What is AWS CDK Simply put, it is a tool that allows you to create the resources you need on AWS based on files written in a familiar language. When writing CloudFormation directly, create a configuration file with Json or Yaml, but you can replace it with Python or Typescript. It is necessary to set some IAMs appropriately, but I personally like it because I can write it as if I were saying it. However, the bottleneck is that there are not many samples, and if you are not familiar with AWS terms and resource-related mechanisms, you will not be sluggish. (Personally, I had a hard time because I wasn't used to touching Lambda or Api Gateway.) CDK API list
The introduction of cdk and the creation of the base stack are the same as in the Manma tutorial, so I will omit them. Please refer to the following. I made a URL shortening service with AWS Cloud Development Kit (CDK)
url_shortener_stack.py
api = aws_apigateway.LambdaRestApi(self, "UrlShortenerApi", handler=handler)

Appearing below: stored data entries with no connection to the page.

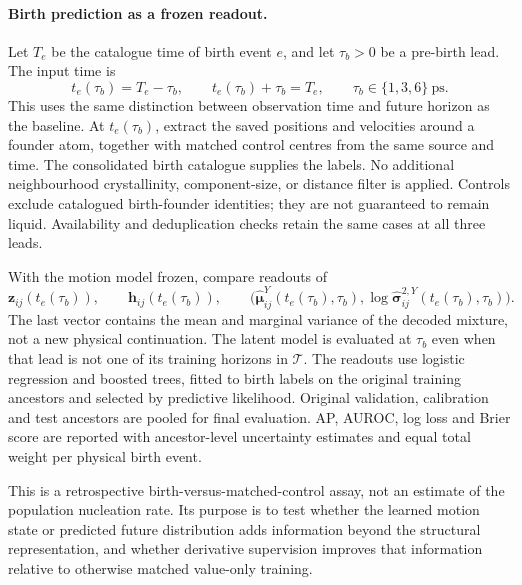 \documentclass[11pt,a4paper]{article}
\newcommand{\z}{\mathbf z}
\begin{document}
\paragraph{Birth prediction as a frozen readout.}
Let $T_e$ be the catalogue time of birth event $e$, and let $\tau_b>0$ be a
pre-birth lead. The input time is
\[
t_e(\tau_b)=T_e-\tau_b,\qquad t_e(\tau_b)+\tau_b=T_e,
\qquad \tau_b\in\{1,3,6\}\ \mathrm{ps}.
\]
This uses the same distinction between observation time and future horizon as
the baseline. At $t_e(\tau_b)$, extract the saved positions and velocities around a
founder atom, together with matched control centres from the same source and
time. The consolidated birth catalogue supplies the labels. No additional
neighbourhood crystallinity, component-size, or distance filter is applied.
Controls exclude catalogued birth-founder identities; they are not guaranteed
to remain liquid. Availability and deduplication checks retain the same cases
at all three leads.

With the motion model frozen, compare readouts of
\[
\z_{ij}(t_e(\tau_b)),\qquad
\mathbf h_{ij}(t_e(\tau_b)),\qquad
\bigl(\widehat{\boldsymbol\mu}^{Y}_{ij}(t_e(\tau_b),\tau_b),
       \log\widehat{\boldsymbol\sigma}^{2,Y}_{ij}(t_e(\tau_b),\tau_b)\bigr).
\]
The last vector contains the mean and marginal variance of the decoded mixture,
not a new physical continuation. The latent model is evaluated at $\tau_b$ even
when that lead is not one of its training horizons in $\mathcal T$.
The readouts use logistic regression and
boosted trees, fitted to birth labels on the original training ancestors and
selected by predictive likelihood. Original validation, calibration and test
ancestors are pooled for final evaluation. AP, AUROC, log loss and Brier score
are reported with ancestor-level uncertainty estimates and equal total weight
per physical birth event.

This is a retrospective birth-versus-matched-control assay, not an estimate of
the population nucleation rate. Its purpose is to test whether the learned
motion state or predicted future distribution adds information beyond the
structural representation, and whether derivative supervision improves that
information relative to otherwise matched value-only training.
\end{document}
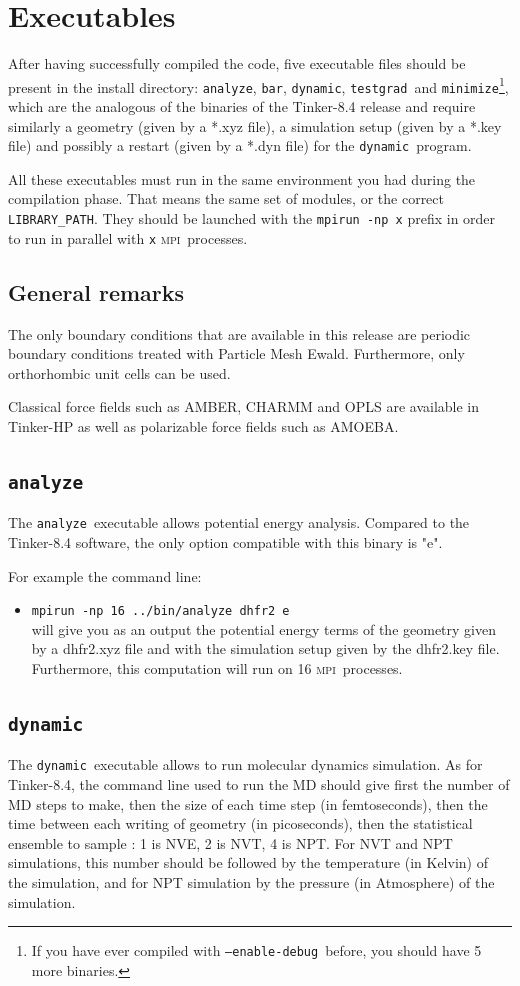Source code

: \documentclass[peerreview]{IEEEtran}
\def\mpi{\textsc{mpi}}
\def\enadeb{\texttt{--enable-debug}}
\def\analyze{\texttt{analyze}}
\def\bar{\texttt{bar}}
\def\dynamic{\texttt{dynamic}}
\def\minimize{\texttt{minimize}}
\def\testgrad{\texttt{testgrad}}
\def\mpirun{\texttt{mpirun -np}}
\begin{document}
\section{Executables}
After having successfully compiled the code, five executable files should be present in the install directory: \analyze, \bar, \dynamic, \testgrad\ and \minimize\footnote{If you have ever compiled with \enadeb\ before, you should  have 5 more binaries.}, which are the analogous of the binaries of the Tinker-8.4 release and require similarly a geometry (given by a *.xyz file), a simulation setup (given by a *.key file) and possibly a restart (given by a *.dyn file) for the \dynamic\ program. 

All these executables must run in the same environment you had during the compilation phase. That means the same set of modules, or the correct \texttt{LIBRARY\_PATH}. They should be launched with the \mpirun\texttt{ x} prefix in order to run in parallel with \texttt{x} \mpi\  processes. 

\subsection{General remarks}
The only boundary conditions that are available in this release are periodic boundary conditions treated with Particle Mesh Ewald. Furthermore, only orthorhombic unit cells can be used.


Classical force fields such as AMBER, CHARMM and OPLS are available in Tinker-HP as well as polarizable force fields such as AMOEBA.
\subsection{\analyze\ } 
The \analyze\ executable allows potential energy analysis. Compared to the Tinker-8.4 software, the only option compatible with this binary is "e".

For example the command line: 
\begin{itemize}
\item[] \mpirun\texttt{ 16 ../bin/analyze dhfr2 e} \\
will give you as an output the potential energy terms of the geometry given by a dhfr2.xyz file and with the simulation setup given by the dhfr2.key file. Furthermore, this computation will run on 16 \mpi\  processes.
\end{itemize}
\subsection{\dynamic\ }
The \dynamic\ executable allows to run molecular dynamics simulation. As for Tinker-8.4, the command line used to run the MD should give first the number of MD steps to make, then the size of each time step (in femtoseconds), then the time between each writing of geometry (in picoseconds), then the statistical ensemble to sample : 1 is NVE, 2 is NVT, 4 is NPT. For NVT and NPT simulations, this number should be followed by the temperature (in Kelvin) of the simulation, and for NPT simulation by the pressure (in Atmosphere) of the simulation.
\end{document}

I couldn't find how to lock the API Gateway when using LambdaRestApi
, so I implemented it usingRestApi
instead.
url_shortener_stack.py
api = aws_apigateway.RestApi(self, "UrlShortenerApi")
shorten_integration = aws_apigateway.LambdaIntegration(shorten_handler)
redirect_integration = aws_apigateway.LambdaIntegration(redirect_handler)
redirect = api.root.add_resource('{proxy}')
redirect_method = redirect.add_method("GET", redirect_integration)#No key
shorten = api.root.add_resource("shorten")
shorten_method = shorten.add_method("GET", shorten_integration, api_key_required=True)#With key
api_key = api.add_api_key('APIKey',api_key_name='BuildAPIKey')#Key creation
plan = api.add_usage_plan('ForAPIKey', api_key=api_key, throttle={
"rate_limit": 100,
"burst_limit": 1000
})#Usage plan creation, key specification
plan.add_api_stage(stage=api.deployment_stage,
throttle=[
{
"method": shorten_method,
"throttle": {
"rate_limit": 100,
"burst_limit": 1000
}
},
{
"method": redirect_method,
"throttle": {
"rate_limit": 100,
"burst_limit": 1000
}
},
]
)#Linking the stage and plan
self.map_company_subdomain('go', api)
In the original sample, it was controlled by Lambda's main function, but it could not be controlled nicely due to lack of power (because the main of lambda fires when the proxy has an arbitrary token, appropriate / token? If you access it in the form of targetUrl =, you can fire the shortening function from the unlocked {proxy} root), make the shortening function and the redirecting function different Lambda functions, and then set each , Linked to APIGateway method and locked abbreviated function.
If you keep the tutorial, it will be returned in text / plain, so change to json
lambda/shorten.py
return {
'statusCode': 200,
'headers': {'Content-Type': 'application/json'},
'body': json.dumps({'shrink_url': url})
}
You don't have to go to the console one by one, and cdk diff is convenient for the difference, so I want to use it positively, but I can't write appropriate code unless I have enough knowledge of the underlying AWS resources. This code works for the time being, but I think there are many points that cannot be reached such as API Gateway stage, throttling, keys, integration and control of Lamda functions, so I thought that I should improve it gradually.